*WHAT TO DO*: Below is a listing; repeat exactly the lines from the one containing "Creates a MemoryDB user." to the one containing "<td><p>[required] The name", both included.

*EXTRACTED MATERIAL*:
.....

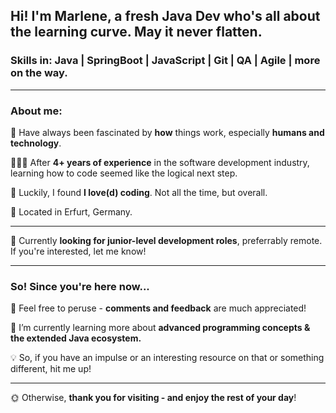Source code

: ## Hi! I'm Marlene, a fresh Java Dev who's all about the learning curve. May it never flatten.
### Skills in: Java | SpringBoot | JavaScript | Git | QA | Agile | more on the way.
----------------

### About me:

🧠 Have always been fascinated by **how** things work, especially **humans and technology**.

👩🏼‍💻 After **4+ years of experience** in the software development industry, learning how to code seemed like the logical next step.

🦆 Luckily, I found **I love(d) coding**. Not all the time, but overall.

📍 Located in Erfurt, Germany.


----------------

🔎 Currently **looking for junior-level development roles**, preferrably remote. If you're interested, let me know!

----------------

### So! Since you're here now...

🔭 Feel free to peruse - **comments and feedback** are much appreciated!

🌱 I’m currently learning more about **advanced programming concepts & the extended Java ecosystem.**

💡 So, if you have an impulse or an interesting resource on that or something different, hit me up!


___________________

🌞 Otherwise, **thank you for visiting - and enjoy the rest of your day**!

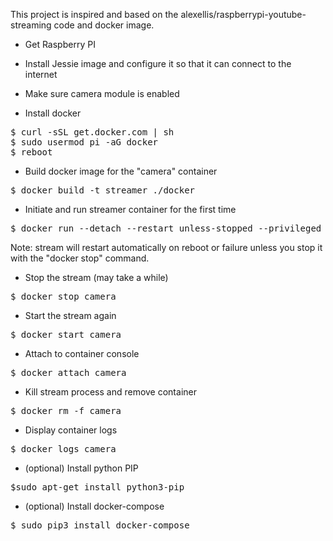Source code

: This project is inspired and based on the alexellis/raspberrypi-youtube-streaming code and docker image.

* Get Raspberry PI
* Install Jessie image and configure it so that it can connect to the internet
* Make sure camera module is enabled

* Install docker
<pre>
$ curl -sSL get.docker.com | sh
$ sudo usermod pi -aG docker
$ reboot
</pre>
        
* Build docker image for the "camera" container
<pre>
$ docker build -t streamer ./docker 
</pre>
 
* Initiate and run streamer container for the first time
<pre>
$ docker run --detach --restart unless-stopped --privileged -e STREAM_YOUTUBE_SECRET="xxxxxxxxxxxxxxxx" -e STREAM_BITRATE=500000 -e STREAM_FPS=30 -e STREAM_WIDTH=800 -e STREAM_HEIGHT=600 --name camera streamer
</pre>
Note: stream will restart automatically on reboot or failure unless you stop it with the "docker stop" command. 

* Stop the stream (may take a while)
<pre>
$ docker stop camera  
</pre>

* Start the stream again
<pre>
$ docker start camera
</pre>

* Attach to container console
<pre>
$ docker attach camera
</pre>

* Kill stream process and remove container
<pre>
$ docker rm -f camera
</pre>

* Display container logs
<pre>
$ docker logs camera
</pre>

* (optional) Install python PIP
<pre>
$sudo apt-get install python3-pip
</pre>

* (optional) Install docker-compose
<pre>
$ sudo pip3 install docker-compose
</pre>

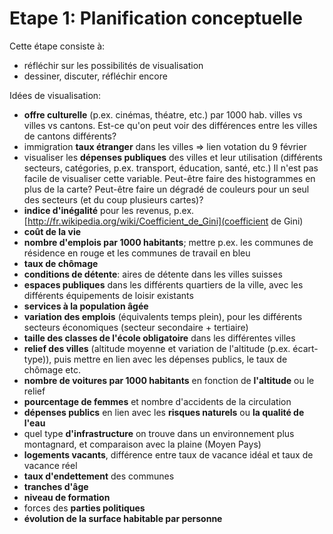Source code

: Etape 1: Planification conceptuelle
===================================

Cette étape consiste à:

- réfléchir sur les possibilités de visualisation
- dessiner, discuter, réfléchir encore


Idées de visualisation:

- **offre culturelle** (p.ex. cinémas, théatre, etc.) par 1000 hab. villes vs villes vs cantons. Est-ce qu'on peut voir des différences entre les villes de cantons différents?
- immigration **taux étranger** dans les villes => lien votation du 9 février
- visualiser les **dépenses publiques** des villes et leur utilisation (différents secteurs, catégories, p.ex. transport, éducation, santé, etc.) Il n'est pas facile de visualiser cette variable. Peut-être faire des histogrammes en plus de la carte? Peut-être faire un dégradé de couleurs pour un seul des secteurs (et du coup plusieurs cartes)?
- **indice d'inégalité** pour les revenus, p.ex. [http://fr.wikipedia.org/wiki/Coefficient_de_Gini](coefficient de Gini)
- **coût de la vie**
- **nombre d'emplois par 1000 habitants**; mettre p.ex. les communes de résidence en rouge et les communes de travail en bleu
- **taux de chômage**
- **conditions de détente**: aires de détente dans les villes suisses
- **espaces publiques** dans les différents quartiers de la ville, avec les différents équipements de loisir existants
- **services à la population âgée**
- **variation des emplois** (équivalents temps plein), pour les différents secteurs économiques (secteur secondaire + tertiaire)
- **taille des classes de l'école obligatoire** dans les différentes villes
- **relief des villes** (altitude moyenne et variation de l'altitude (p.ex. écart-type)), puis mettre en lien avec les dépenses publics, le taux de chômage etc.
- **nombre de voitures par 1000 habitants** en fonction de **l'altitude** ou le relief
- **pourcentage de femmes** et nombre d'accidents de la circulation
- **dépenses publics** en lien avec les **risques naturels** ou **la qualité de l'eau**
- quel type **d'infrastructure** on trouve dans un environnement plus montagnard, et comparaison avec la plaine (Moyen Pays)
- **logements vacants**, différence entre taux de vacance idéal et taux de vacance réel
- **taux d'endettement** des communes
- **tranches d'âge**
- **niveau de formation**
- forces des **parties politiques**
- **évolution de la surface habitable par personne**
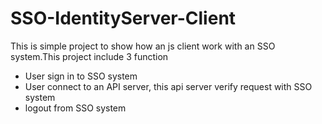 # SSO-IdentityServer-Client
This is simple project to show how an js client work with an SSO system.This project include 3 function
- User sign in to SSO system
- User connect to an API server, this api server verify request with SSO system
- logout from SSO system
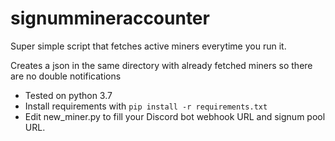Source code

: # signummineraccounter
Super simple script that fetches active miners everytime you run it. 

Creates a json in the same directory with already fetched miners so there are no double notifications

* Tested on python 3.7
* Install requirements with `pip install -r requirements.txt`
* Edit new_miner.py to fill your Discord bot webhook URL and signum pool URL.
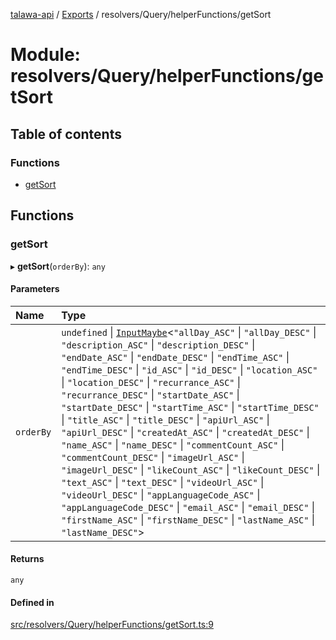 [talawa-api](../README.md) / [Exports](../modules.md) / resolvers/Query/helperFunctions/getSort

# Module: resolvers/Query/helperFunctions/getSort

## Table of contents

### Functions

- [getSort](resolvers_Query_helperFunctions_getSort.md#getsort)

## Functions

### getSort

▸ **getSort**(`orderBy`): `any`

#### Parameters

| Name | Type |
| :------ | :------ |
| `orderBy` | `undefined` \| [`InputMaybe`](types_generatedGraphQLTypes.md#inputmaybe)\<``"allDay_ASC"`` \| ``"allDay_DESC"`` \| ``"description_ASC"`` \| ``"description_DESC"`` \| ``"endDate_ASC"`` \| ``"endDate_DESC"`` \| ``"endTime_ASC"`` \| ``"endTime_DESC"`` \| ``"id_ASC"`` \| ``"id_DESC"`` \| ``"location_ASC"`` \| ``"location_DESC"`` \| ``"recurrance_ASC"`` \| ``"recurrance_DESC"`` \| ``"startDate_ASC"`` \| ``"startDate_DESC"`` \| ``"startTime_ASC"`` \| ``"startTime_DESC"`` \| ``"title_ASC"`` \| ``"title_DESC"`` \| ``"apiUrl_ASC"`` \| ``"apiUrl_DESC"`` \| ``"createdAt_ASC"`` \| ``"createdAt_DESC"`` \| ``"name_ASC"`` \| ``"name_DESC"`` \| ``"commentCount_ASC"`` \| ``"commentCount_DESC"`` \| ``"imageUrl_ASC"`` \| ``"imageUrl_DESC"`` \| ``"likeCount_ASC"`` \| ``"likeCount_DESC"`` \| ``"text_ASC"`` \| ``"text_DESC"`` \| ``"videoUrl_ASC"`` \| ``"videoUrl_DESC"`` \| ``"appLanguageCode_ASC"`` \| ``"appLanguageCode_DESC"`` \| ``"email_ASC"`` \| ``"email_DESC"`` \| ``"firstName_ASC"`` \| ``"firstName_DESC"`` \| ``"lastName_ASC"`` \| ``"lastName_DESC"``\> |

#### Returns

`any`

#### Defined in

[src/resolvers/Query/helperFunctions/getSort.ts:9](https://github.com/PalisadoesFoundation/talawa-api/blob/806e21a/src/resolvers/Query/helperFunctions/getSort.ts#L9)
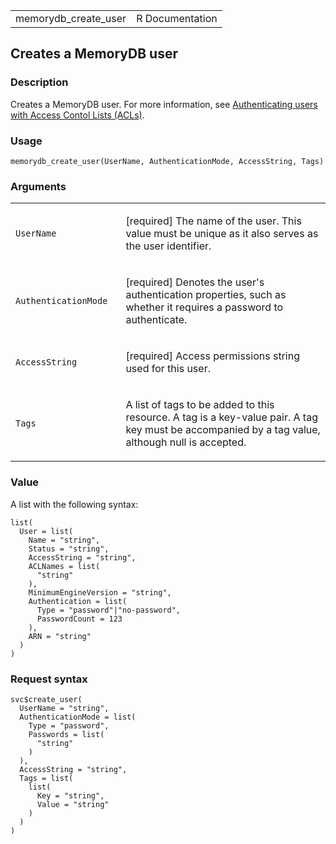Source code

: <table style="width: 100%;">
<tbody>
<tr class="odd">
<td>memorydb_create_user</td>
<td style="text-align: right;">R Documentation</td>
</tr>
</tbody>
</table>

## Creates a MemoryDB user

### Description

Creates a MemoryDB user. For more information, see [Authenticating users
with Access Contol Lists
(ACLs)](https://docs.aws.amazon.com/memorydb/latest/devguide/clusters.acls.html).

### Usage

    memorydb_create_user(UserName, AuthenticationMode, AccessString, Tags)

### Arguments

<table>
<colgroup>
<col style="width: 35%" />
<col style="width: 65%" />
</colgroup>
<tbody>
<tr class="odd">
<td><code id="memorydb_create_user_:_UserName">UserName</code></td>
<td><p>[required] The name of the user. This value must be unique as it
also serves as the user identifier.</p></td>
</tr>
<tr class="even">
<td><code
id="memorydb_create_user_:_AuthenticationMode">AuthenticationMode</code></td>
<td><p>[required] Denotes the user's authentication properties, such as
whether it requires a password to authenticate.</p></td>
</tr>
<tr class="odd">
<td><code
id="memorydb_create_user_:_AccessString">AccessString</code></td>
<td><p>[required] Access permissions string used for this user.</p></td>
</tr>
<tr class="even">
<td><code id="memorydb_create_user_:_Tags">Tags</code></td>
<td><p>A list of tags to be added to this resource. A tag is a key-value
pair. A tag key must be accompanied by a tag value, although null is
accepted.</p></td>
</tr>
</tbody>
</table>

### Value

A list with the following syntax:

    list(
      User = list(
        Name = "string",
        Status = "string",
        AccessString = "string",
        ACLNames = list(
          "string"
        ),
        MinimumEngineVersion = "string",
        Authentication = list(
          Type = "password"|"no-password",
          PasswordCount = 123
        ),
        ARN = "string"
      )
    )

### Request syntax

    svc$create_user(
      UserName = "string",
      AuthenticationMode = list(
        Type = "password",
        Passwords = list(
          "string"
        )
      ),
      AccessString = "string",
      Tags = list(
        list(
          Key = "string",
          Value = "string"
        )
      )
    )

.....

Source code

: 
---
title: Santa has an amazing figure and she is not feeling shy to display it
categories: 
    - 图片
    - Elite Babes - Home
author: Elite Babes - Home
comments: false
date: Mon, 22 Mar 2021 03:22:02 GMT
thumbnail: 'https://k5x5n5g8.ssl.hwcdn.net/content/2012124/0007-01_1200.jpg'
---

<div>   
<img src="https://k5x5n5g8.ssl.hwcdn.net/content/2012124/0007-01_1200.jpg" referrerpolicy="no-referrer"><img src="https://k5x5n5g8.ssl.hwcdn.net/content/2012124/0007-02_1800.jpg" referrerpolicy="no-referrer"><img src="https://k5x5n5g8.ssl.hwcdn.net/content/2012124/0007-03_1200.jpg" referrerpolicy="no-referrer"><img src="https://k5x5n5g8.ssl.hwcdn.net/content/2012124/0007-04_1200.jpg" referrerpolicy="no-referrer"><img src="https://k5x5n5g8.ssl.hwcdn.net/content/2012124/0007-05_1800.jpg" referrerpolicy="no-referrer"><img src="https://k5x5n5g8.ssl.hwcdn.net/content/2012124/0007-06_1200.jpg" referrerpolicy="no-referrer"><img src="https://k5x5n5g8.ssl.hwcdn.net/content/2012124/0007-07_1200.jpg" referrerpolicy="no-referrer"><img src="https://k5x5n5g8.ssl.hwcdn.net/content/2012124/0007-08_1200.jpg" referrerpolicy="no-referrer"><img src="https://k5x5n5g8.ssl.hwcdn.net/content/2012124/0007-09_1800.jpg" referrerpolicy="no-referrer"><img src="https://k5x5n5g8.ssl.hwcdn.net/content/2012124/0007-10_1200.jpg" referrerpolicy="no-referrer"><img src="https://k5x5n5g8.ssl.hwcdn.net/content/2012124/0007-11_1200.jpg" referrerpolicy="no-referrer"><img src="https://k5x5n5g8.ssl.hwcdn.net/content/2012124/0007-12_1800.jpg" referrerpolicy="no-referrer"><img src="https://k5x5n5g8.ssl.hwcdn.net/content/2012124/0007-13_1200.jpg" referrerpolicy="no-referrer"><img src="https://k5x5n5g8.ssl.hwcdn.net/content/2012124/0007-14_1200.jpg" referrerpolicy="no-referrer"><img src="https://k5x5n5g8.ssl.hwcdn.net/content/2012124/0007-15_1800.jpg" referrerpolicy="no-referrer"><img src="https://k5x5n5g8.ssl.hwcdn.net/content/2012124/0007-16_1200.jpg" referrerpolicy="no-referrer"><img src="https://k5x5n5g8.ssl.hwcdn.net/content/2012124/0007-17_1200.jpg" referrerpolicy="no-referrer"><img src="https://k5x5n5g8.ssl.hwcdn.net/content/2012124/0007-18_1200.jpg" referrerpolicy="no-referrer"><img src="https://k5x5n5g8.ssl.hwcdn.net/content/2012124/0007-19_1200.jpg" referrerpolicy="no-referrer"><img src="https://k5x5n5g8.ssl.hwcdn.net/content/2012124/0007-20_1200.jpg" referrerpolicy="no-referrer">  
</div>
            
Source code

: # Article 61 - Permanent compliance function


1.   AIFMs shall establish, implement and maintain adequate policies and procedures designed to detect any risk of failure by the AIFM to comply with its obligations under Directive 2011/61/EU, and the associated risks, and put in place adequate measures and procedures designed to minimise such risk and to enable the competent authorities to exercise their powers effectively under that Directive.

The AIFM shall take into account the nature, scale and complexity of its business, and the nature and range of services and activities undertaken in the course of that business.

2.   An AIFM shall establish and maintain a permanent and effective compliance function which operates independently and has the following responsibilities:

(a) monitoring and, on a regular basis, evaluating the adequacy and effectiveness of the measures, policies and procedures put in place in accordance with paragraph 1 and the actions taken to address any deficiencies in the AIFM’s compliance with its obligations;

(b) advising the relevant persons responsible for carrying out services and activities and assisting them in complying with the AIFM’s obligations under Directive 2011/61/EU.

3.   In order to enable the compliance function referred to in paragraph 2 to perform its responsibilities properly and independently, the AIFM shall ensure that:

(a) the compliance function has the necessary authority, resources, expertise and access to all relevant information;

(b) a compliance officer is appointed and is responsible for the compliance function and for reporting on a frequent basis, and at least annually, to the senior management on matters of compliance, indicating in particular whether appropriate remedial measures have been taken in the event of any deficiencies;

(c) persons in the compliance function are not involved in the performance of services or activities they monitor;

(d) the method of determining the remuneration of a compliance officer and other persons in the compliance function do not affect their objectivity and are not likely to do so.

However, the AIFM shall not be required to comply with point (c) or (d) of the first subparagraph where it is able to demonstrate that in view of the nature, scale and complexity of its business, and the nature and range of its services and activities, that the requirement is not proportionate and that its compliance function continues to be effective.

.....

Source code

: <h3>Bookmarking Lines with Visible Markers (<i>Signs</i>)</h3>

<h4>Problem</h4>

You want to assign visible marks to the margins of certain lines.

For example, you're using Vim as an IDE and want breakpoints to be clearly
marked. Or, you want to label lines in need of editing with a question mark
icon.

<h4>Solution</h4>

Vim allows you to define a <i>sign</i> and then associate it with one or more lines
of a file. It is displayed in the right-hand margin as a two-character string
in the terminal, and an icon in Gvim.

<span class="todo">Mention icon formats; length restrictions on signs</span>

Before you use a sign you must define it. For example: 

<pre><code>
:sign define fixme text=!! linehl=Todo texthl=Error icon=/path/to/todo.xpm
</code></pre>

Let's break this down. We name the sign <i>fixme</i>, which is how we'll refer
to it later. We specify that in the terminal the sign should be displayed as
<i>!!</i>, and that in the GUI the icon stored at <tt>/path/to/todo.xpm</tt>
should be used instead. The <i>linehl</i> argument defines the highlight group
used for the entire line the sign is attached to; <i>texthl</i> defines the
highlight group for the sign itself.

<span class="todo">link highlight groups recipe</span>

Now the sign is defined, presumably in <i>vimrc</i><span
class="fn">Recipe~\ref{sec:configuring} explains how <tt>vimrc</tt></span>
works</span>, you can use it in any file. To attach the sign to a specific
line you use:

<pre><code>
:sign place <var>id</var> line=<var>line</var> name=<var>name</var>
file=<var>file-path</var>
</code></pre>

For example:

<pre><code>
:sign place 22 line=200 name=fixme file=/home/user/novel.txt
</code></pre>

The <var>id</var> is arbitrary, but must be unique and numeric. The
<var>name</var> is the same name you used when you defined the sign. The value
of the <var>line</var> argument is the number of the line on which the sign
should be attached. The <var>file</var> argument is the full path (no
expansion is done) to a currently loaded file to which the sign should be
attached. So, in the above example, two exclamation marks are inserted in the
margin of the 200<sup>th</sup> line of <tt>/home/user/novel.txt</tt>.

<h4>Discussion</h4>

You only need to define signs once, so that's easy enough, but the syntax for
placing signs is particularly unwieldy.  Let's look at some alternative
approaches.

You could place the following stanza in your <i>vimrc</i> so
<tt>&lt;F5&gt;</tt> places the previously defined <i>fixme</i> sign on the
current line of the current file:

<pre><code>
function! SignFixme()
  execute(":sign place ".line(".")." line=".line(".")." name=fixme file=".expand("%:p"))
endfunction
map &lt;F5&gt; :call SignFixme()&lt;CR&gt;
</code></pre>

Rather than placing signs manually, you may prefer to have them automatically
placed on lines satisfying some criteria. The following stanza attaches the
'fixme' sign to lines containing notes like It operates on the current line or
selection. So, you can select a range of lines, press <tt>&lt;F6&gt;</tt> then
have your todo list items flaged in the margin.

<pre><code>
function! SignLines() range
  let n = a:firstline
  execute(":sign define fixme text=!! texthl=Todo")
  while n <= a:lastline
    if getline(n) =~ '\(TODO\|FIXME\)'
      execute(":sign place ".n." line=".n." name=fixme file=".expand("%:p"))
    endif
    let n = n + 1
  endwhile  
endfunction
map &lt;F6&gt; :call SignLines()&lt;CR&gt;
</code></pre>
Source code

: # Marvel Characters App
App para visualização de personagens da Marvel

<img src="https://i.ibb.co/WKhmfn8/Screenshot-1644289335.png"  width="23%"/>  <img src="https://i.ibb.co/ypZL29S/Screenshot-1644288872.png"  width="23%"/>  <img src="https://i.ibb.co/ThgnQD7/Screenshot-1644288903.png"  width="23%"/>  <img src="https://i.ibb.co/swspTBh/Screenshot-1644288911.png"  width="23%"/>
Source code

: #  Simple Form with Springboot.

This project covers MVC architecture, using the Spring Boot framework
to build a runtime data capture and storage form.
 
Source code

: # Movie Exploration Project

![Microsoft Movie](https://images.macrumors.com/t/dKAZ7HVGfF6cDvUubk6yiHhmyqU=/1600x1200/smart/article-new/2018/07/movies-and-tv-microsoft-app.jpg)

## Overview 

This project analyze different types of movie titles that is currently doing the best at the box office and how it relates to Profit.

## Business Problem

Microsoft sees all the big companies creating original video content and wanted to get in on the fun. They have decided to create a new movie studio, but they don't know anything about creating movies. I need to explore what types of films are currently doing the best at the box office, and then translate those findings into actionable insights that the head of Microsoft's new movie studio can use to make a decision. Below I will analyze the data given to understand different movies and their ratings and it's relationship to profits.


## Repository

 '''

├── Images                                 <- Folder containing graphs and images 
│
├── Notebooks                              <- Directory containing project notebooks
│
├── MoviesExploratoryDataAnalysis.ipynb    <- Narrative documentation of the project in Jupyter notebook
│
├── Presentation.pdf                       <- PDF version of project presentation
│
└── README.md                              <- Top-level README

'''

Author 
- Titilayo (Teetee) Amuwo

.....

*OUTPUT FOR THIS EXERCISE*:
Creates a MemoryDB user. For more information, see [Authenticating users
with Access Contol Lists
(ACLs)](https://docs.aws.amazon.com/memorydb/latest/devguide/clusters.acls.html).

### Usage

    memorydb_create_user(UserName, AuthenticationMode, AccessString, Tags)

### Arguments

<table>
<colgroup>
<col style="width: 35%" />
<col style="width: 65%" />
</colgroup>
<tbody>
<tr class="odd">
<td><code id="memorydb_create_user_:_UserName">UserName</code></td>
<td><p>[required] The name of the user. This value must be unique as it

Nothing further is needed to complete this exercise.